On pauli, I've added submit_only_server_urls = https://puppetdb-01.torproject.org:8081 to /etc/puppet/puppetdb.conf to test whether our current Puppet master is able to submit reports and catalog to the new PuppetDB and it appears this is also working without issues. Upon enabling HTTP session logging I can see submissions being received and processed without any sign of errors.
To view the PuppetDB dashboard, one can ssh -NL8080:localhost:8080 puppetdb-01.torproject.org & and open http://localhost:8080/pdb/dashboard/index.html in a browser. It's also possible to use that connection for cumin queries.
I've disabled the puppet across all nodes, switched to the new PuppetDB and tested:
puppet agent --enable && time puppet agent --test --noop && puppet agent --disable "testing new bookworm puppetdb endpoint"
This works. Resources are found and applied as expected. Yay!

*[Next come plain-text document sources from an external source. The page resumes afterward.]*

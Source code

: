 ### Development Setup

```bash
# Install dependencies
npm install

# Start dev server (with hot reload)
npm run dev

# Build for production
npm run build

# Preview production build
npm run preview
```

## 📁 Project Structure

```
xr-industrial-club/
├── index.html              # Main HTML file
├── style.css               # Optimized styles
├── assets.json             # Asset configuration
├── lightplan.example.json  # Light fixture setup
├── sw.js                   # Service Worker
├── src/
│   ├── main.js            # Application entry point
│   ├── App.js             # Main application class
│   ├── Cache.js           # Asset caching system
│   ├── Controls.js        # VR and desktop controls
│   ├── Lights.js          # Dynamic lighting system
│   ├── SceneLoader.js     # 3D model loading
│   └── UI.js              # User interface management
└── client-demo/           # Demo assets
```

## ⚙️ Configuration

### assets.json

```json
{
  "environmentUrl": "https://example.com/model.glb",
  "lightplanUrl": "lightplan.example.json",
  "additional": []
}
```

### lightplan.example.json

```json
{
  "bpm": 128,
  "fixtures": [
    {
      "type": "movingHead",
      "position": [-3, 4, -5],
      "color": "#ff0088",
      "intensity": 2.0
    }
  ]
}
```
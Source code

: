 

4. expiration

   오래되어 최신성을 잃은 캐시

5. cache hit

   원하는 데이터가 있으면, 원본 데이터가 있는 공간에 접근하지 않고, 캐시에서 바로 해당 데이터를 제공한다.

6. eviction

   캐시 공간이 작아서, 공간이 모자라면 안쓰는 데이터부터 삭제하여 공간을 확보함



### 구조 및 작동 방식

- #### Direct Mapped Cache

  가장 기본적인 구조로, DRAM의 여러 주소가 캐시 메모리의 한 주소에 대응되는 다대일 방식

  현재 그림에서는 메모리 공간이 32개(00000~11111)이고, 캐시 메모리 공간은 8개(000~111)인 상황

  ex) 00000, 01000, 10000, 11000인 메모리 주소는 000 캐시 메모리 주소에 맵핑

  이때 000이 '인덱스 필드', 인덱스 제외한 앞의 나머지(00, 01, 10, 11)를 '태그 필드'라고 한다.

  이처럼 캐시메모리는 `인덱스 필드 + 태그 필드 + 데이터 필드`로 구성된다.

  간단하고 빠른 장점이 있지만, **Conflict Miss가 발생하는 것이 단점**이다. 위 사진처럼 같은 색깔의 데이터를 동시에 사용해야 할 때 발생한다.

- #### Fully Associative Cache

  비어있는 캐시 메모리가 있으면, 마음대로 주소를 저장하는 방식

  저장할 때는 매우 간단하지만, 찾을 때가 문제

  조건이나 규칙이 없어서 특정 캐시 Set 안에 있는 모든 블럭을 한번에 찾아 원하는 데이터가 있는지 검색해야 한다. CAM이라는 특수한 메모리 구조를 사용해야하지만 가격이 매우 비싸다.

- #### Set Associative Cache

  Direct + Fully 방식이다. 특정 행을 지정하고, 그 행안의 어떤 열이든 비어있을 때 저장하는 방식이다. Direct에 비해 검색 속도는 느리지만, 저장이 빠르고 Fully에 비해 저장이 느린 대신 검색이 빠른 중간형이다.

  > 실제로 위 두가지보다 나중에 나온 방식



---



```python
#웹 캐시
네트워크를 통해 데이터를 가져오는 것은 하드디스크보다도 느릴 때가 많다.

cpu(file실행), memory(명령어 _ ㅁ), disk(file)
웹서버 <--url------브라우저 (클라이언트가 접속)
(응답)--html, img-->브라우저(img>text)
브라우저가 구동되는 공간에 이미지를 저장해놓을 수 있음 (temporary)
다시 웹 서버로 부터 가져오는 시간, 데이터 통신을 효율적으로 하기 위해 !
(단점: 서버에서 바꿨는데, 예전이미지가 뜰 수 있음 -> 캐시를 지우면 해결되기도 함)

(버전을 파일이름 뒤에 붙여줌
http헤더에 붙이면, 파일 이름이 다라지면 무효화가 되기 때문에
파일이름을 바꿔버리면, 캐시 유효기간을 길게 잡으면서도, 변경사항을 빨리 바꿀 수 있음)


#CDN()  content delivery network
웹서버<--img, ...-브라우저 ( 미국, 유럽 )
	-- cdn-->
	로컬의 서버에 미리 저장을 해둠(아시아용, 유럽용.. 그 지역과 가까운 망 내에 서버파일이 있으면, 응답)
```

However, using the new PuppetDB, puppet agent --test is noticeably slower, approximately 15 to 20 seconds more per run, which is a bit confounding. I'm not sure if this is due to PuppetDB itself, PostgreSQL, Puppet master, or what. Perhaps at least part of the explanation is that pauli is on gnt-fsn and puppetdb-01 is on gnt-dal. I'm wondering if it would be worth it to move pauli to gnt-dal?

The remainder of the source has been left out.